OK, here's one idea off the top of my head. It is often said that being Prime Minister is a very lonely place to be as there are very few people who can empathise with your situation and the pressure on you. How about once a week for an hour, all former PMs are made available to the current PM for a completely off-the-record discussion on privy council terms where they can discuss anything they like and solicit advice? That would be one way of keeping them in the loop and making use of their expertise.

Brian E. said...

Which has always been my argument at to why is unwise to have a young PM.
Anyone having the job in their sixties has experience of the world and is most unlikely to be seeking a major appointment when he retires. But if he's younger, who knows whether his decisions are based on the best interests of this country, or the best interests of the PM once he retires? Were all Blair's decisions towards the EU (like giving up our rebate) in the UK's interest, or based on the possibility of him then being considered for the job of EU president?
I've had bosses like this, on a three year contract - the first year they spend learning the job, the second doing it, and the third making contacts in case the contract is not renewed. What makes a politician any different?

Paul Walter said...

Make them Earls? That's what they used to do.

I think you'll find that they talk to each other when necessary.
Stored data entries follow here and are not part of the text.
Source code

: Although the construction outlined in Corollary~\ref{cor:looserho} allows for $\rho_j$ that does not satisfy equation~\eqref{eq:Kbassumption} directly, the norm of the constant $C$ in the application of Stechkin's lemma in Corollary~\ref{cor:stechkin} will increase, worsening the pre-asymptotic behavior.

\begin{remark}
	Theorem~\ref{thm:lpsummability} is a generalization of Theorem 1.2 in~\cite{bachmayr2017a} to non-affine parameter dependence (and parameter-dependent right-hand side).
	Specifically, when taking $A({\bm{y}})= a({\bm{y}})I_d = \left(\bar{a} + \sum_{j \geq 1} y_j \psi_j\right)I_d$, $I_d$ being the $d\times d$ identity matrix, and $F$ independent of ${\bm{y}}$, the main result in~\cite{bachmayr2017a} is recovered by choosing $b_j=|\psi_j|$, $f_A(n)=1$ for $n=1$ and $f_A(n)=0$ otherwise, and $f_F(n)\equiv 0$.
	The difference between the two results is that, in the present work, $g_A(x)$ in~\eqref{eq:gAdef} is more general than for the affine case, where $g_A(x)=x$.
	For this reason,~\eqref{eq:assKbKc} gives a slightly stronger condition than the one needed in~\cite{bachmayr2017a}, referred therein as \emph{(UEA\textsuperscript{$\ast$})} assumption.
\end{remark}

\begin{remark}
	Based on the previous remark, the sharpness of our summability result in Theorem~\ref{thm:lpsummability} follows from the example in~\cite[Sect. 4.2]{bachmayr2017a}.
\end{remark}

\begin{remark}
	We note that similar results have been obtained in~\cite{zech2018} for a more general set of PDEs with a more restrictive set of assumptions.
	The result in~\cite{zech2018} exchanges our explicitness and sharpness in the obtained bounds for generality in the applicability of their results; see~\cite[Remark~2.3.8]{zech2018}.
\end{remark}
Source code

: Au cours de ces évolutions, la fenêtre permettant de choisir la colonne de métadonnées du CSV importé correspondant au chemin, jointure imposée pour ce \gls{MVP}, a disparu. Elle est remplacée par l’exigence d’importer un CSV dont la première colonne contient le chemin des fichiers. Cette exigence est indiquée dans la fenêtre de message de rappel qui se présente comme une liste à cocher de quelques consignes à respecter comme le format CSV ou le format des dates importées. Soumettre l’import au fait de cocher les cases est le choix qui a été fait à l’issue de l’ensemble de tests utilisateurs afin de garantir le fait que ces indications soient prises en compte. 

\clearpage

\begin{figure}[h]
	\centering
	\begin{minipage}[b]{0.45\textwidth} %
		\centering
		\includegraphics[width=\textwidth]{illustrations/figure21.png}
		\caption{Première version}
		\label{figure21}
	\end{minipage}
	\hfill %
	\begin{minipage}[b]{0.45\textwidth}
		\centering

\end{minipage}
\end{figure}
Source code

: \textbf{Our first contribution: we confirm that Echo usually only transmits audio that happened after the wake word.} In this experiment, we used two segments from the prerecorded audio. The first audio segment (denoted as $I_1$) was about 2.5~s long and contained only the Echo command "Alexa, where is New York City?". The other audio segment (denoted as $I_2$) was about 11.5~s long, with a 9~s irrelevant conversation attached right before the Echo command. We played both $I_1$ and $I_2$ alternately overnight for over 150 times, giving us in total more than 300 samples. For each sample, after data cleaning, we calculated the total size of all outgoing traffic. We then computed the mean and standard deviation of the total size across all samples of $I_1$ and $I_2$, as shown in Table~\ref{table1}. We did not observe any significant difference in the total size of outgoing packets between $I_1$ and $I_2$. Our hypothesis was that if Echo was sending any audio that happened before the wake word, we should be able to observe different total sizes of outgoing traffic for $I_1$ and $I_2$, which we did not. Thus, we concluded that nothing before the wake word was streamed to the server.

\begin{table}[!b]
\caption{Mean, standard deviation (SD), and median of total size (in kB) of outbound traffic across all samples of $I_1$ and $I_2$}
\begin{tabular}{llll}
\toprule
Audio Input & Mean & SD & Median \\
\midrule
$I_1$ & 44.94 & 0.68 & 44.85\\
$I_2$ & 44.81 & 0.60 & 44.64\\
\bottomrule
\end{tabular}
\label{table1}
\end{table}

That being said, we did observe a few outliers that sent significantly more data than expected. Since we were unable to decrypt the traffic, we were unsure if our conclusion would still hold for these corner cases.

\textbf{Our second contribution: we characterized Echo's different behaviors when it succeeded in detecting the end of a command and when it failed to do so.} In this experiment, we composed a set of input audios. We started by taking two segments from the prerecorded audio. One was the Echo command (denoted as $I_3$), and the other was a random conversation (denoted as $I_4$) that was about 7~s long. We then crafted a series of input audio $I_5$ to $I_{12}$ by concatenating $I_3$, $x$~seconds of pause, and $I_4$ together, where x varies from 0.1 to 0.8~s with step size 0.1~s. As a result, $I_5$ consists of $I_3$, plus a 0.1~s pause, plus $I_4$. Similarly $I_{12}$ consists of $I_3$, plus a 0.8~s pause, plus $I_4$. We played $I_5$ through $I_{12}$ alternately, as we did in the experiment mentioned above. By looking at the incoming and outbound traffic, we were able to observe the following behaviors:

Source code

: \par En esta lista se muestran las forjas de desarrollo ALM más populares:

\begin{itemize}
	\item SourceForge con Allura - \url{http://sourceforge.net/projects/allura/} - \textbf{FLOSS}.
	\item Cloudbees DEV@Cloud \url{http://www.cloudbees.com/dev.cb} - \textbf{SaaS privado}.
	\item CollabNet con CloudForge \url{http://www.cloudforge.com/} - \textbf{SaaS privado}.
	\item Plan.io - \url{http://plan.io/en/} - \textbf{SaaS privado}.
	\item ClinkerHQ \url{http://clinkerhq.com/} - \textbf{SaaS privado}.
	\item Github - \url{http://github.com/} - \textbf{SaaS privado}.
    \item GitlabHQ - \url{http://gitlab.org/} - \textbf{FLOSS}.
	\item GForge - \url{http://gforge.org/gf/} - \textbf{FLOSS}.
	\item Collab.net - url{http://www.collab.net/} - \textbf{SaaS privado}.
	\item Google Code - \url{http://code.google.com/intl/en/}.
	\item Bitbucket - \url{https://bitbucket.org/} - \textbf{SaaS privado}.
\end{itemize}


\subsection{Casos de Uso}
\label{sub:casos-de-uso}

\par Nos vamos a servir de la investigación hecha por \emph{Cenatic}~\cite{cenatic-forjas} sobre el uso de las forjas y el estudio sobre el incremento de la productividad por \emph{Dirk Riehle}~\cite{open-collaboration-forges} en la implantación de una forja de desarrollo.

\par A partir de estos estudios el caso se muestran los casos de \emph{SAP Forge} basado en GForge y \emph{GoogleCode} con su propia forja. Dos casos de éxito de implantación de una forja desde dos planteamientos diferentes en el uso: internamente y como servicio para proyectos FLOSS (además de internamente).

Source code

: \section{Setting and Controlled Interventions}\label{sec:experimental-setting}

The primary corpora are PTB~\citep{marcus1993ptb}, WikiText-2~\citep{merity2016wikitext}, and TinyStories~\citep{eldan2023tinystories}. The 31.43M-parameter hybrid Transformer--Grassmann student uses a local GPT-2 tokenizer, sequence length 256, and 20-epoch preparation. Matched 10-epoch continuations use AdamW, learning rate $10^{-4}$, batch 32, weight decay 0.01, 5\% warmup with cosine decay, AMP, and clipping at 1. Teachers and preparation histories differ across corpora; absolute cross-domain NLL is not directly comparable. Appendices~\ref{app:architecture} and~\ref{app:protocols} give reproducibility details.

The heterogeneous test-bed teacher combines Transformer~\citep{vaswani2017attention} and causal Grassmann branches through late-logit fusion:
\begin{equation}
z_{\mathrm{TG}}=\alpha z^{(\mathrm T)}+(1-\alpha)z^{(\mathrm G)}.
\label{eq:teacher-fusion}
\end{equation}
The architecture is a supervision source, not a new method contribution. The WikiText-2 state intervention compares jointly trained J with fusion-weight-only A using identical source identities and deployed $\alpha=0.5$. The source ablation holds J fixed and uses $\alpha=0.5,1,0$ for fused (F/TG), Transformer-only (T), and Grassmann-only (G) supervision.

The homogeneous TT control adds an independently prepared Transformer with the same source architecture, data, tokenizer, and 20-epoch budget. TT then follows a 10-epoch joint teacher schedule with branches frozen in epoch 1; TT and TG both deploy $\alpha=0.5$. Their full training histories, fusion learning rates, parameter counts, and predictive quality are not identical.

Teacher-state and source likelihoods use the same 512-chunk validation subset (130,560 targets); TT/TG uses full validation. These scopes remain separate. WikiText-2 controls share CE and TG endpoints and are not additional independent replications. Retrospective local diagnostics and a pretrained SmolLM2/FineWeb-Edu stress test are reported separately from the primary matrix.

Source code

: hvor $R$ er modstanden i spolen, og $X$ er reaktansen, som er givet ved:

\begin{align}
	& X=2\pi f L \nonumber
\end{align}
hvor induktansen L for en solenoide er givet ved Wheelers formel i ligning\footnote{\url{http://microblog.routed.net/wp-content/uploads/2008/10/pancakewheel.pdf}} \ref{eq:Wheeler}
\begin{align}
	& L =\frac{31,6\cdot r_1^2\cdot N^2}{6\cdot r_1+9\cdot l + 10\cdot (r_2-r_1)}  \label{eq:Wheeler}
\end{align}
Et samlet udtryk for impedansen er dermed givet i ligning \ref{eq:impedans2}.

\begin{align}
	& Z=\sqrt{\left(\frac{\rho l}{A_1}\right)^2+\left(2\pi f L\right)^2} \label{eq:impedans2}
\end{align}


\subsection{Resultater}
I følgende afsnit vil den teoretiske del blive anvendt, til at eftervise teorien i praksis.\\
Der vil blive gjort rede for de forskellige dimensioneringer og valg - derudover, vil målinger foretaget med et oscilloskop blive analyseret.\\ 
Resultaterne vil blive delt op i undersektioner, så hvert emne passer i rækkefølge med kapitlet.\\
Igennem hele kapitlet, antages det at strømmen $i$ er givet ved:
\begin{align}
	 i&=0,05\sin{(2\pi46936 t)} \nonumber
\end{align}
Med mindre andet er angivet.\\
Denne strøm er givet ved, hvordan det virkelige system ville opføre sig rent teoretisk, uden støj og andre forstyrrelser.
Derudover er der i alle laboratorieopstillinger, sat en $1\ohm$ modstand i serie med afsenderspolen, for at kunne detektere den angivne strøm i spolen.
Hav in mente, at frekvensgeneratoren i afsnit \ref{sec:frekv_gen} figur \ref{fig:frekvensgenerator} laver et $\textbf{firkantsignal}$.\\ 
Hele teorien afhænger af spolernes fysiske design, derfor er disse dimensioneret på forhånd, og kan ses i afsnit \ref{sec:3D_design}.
They are grown-ups after all.

As an aside, on the Tony Blair front there is a grave danger that he will become President of the EU. That would be a disaster for the reputation of our country.

sanbikinoraion said...

Surely the obvious thing is to guarantee that every PM is made a Lord upon leaving office?

Alex said...

Erm, I hate to break it to everyone here, but Tony Blair is Middle East envoy for the EU, US, UN and Russia, and his position with Yale is to do with something called the "Faith and Globalisation Initiative", a project which not only involves Yale, but Durham Uni too.